What to work on ->
All of the data below is to be copied exactly.

═══ Data to use ═══

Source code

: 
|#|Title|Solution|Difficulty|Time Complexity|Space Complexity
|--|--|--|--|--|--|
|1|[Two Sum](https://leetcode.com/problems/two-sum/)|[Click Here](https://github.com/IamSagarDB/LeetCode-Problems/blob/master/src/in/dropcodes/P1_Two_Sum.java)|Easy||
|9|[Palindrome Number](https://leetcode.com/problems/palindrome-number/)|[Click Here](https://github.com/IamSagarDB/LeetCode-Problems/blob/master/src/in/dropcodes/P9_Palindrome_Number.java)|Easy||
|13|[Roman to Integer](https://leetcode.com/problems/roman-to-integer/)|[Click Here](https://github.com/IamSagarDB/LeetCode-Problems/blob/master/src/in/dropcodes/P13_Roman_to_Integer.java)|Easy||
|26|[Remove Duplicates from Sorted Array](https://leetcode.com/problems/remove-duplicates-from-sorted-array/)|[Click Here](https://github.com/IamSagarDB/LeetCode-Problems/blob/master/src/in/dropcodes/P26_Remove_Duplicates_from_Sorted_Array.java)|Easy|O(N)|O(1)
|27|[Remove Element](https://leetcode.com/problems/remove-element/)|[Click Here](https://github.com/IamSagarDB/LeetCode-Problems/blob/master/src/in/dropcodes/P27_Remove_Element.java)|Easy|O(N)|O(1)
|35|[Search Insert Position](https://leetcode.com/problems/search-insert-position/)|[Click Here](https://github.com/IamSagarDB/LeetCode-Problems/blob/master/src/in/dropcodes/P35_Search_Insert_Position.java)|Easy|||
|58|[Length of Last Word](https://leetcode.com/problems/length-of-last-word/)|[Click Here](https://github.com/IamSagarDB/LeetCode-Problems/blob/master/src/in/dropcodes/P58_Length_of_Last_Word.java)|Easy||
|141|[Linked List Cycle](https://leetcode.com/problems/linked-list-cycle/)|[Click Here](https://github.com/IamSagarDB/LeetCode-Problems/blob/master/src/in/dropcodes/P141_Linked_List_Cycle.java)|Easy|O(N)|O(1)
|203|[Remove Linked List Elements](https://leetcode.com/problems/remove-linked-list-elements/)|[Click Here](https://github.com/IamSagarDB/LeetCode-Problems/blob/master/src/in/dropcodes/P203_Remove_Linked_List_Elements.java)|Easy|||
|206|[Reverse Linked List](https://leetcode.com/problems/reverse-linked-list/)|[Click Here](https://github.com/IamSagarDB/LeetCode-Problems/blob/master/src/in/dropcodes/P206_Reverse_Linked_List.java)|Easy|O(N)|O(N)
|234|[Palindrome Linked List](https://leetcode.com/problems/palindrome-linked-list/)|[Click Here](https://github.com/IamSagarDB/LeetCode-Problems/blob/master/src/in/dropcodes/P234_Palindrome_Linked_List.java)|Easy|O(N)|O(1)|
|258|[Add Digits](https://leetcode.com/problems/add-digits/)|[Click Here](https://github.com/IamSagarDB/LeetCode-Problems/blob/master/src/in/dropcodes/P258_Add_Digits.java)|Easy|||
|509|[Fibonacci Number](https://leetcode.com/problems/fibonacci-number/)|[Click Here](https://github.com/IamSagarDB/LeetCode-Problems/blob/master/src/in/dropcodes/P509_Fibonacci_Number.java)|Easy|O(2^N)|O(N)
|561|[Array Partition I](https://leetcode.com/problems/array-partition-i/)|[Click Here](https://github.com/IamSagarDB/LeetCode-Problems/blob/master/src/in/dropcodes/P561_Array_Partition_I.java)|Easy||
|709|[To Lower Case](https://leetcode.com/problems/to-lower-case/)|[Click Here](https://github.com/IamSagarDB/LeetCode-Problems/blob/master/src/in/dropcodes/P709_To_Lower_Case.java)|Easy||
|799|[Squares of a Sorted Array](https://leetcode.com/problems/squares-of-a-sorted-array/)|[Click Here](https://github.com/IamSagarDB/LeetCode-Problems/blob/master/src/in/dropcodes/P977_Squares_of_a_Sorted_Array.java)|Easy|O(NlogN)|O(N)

═══

Solution ->
Source code

: 
|#|Title|Solution|Difficulty|Time Complexity|Space Complexity
|--|--|--|--|--|--|
|1|[Two Sum](https://leetcode.com/problems/two-sum/)|[Click Here](https://github.com/IamSagarDB/LeetCode-Problems/blob/master/src/in/dropcodes/P1_Two_Sum.java)|Easy||
|9|[Palindrome Number](https://leetcode.com/problems/palindrome-number/)|[Click Here](https://github.com/IamSagarDB/LeetCode-Problems/blob/master/src/in/dropcodes/P9_Palindrome_Number.java)|Easy||
|13|[Roman to Integer](https://leetcode.com/problems/roman-to-integer/)|[Click Here](https://github.com/IamSagarDB/LeetCode-Problems/blob/master/src/in/dropcodes/P13_Roman_to_Integer.java)|Easy||
|26|[Remove Duplicates from Sorted Array](https://leetcode.com/problems/remove-duplicates-from-sorted-array/)|[Click Here](https://github.com/IamSagarDB/LeetCode-Problems/blob/master/src/in/dropcodes/P26_Remove_Duplicates_from_Sorted_Array.java)|Easy|O(N)|O(1)
|27|[Remove Element](https://leetcode.com/problems/remove-element/)|[Click Here](https://github.com/IamSagarDB/LeetCode-Problems/blob/master/src/in/dropcodes/P27_Remove_Element.java)|Easy|O(N)|O(1)
|35|[Search Insert Position](https://leetcode.com/problems/search-insert-position/)|[Click Here](https://github.com/IamSagarDB/LeetCode-Problems/blob/master/src/in/dropcodes/P35_Search_Insert_Position.java)|Easy|||
|58|[Length of Last Word](https://leetcode.com/problems/length-of-last-word/)|[Click Here](https://github.com/IamSagarDB/LeetCode-Problems/blob/master/src/in/dropcodes/P58_Length_of_Last_Word.java)|Easy||
|141|[Linked List Cycle](https://leetcode.com/problems/linked-list-cycle/)|[Click Here](https://github.com/IamSagarDB/LeetCode-Problems/blob/master/src/in/dropcodes/P141_Linked_List_Cycle.java)|Easy|O(N)|O(1)
|203|[Remove Linked List Elements](https://leetcode.com/problems/remove-linked-list-elements/)|[Click Here](https://github.com/IamSagarDB/LeetCode-Problems/blob/master/src/in/dropcodes/P203_Remove_Linked_List_Elements.java)|Easy|||
|206|[Reverse Linked List](https://leetcode.com/problems/reverse-linked-list/)|[Click Here](https://github.com/IamSagarDB/LeetCode-Problems/blob/master/src/in/dropcodes/P206_Reverse_Linked_List.java)|Easy|O(N)|O(N)
|234|[Palindrome Linked List](https://leetcode.com/problems/palindrome-linked-list/)|[Click Here](https://github.com/IamSagarDB/LeetCode-Problems/blob/master/src/in/dropcodes/P234_Palindrome_Linked_List.java)|Easy|O(N)|O(1)|
|258|[Add Digits](https://leetcode.com/problems/add-digits/)|[Click Here](https://github.com/IamSagarDB/LeetCode-Problems/blob/master/src/in/dropcodes/P258_Add_Digits.java)|Easy|||
|509|[Fibonacci Number](https://leetcode.com/problems/fibonacci-number/)|[Click Here](https://github.com/IamSagarDB/LeetCode-Problems/blob/master/src/in/dropcodes/P509_Fibonacci_Number.java)|Easy|O(2^N)|O(N)
|561|[Array Partition I](https://leetcode.com/problems/array-partition-i/)|[Click Here](https://github.com/IamSagarDB/LeetCode-Problems/blob/master/src/in/dropcodes/P561_Array_Partition_I.java)|Easy||
|709|[To Lower Case](https://leetcode.com/problems/to-lower-case/)|[Click Here](https://github.com/IamSagarDB/LeetCode-Problems/blob/master/src/in/dropcodes/P709_To_Lower_Case.java)|Easy||
|799|[Squares of a Sorted Array](https://leetcode.com/problems/squares-of-a-sorted-array/)|[Click Here](https://github.com/IamSagarDB/LeetCode-Problems/blob/master/src/in/dropcodes/P977_Squares_of_a_Sorted_Array.java)|Easy|O(NlogN)|O(N)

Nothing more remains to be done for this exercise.